Work to complete:
Output the data in full and exactly as presented.

(Collection entries)
# # #

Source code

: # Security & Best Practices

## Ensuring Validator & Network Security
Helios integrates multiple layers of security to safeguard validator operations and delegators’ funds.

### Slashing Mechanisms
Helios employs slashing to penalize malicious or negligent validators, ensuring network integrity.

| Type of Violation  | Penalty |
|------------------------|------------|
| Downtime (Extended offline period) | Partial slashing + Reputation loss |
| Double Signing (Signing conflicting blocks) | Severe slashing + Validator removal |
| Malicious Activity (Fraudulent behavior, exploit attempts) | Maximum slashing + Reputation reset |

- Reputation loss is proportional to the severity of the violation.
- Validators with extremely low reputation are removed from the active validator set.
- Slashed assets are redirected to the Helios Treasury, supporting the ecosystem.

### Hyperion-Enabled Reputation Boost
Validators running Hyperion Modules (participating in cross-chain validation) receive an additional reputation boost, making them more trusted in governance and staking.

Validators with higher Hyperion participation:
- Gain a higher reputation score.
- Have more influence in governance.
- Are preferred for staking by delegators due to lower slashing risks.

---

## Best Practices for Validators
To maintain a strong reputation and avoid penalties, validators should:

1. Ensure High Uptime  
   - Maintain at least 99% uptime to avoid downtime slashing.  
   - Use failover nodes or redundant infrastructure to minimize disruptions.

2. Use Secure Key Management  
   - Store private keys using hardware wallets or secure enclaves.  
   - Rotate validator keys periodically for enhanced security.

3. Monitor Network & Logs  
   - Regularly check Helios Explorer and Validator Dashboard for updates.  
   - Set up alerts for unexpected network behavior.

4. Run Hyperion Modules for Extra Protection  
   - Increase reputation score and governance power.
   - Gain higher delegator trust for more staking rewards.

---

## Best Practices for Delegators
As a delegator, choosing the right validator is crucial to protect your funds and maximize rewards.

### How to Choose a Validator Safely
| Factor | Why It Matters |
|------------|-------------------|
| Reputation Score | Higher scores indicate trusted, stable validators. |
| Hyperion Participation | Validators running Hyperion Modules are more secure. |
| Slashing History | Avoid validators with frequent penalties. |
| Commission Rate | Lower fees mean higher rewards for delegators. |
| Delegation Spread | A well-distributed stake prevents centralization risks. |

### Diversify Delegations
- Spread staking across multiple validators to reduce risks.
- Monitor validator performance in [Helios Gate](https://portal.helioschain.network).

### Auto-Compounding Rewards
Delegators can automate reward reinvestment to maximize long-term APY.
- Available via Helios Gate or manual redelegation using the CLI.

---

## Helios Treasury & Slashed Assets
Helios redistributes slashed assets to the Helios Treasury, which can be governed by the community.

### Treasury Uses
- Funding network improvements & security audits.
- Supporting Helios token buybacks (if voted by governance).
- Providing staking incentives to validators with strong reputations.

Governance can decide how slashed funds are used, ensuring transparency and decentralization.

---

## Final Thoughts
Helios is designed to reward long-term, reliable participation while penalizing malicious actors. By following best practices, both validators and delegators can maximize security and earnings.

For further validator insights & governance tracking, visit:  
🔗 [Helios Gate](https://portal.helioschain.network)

# # #

Output for this task:
Source code

: # Security & Best Practices

## Ensuring Validator & Network Security
Helios integrates multiple layers of security to safeguard validator operations and delegators’ funds.

### Slashing Mechanisms
Helios employs slashing to penalize malicious or negligent validators, ensuring network integrity.

| Type of Violation  | Penalty |
|------------------------|------------|
| Downtime (Extended offline period) | Partial slashing + Reputation loss |
| Double Signing (Signing conflicting blocks) | Severe slashing + Validator removal |
| Malicious Activity (Fraudulent behavior, exploit attempts) | Maximum slashing + Reputation reset |

- Reputation loss is proportional to the severity of the violation.
- Validators with extremely low reputation are removed from the active validator set.
- Slashed assets are redirected to the Helios Treasury, supporting the ecosystem.

### Hyperion-Enabled Reputation Boost
Validators running Hyperion Modules (participating in cross-chain validation) receive an additional reputation boost, making them more trusted in governance and staking.

Validators with higher Hyperion participation:
- Gain a higher reputation score.
- Have more influence in governance.
- Are preferred for staking by delegators due to lower slashing risks.

---

## Best Practices for Validators
To maintain a strong reputation and avoid penalties, validators should:

1. Ensure High Uptime  
   - Maintain at least 99% uptime to avoid downtime slashing.  
   - Use failover nodes or redundant infrastructure to minimize disruptions.

2. Use Secure Key Management  
   - Store private keys using hardware wallets or secure enclaves.  
   - Rotate validator keys periodically for enhanced security.

3. Monitor Network & Logs  
   - Regularly check Helios Explorer and Validator Dashboard for updates.  
   - Set up alerts for unexpected network behavior.

4. Run Hyperion Modules for Extra Protection  
   - Increase reputation score and governance power.
   - Gain higher delegator trust for more staking rewards.

---

## Best Practices for Delegators
As a delegator, choosing the right validator is crucial to protect your funds and maximize rewards.

### How to Choose a Validator Safely
| Factor | Why It Matters |
|------------|-------------------|
| Reputation Score | Higher scores indicate trusted, stable validators. |
| Hyperion Participation | Validators running Hyperion Modules are more secure. |
| Slashing History | Avoid validators with frequent penalties. |
| Commission Rate | Lower fees mean higher rewards for delegators. |
| Delegation Spread | A well-distributed stake prevents centralization risks. |

### Diversify Delegations
- Spread staking across multiple validators to reduce risks.
- Monitor validator performance in [Helios Gate](https://portal.helioschain.network).

### Auto-Compounding Rewards
Delegators can automate reward reinvestment to maximize long-term APY.
- Available via Helios Gate or manual redelegation using the CLI.

---

## Helios Treasury & Slashed Assets
Helios redistributes slashed assets to the Helios Treasury, which can be governed by the community.

### Treasury Uses
- Funding network improvements & security audits.
- Supporting Helios token buybacks (if voted by governance).
- Providing staking incentives to validators with strong reputations.

Governance can decide how slashed funds are used, ensuring transparency and decentralization.

---

## Final Thoughts
Helios is designed to reward long-term, reliable participation while penalizing malicious actors. By following best practices, both validators and delegators can maximize security and earnings.

For further validator insights & governance tracking, visit:  
🔗 [Helios Gate](https://portal.helioschain.network)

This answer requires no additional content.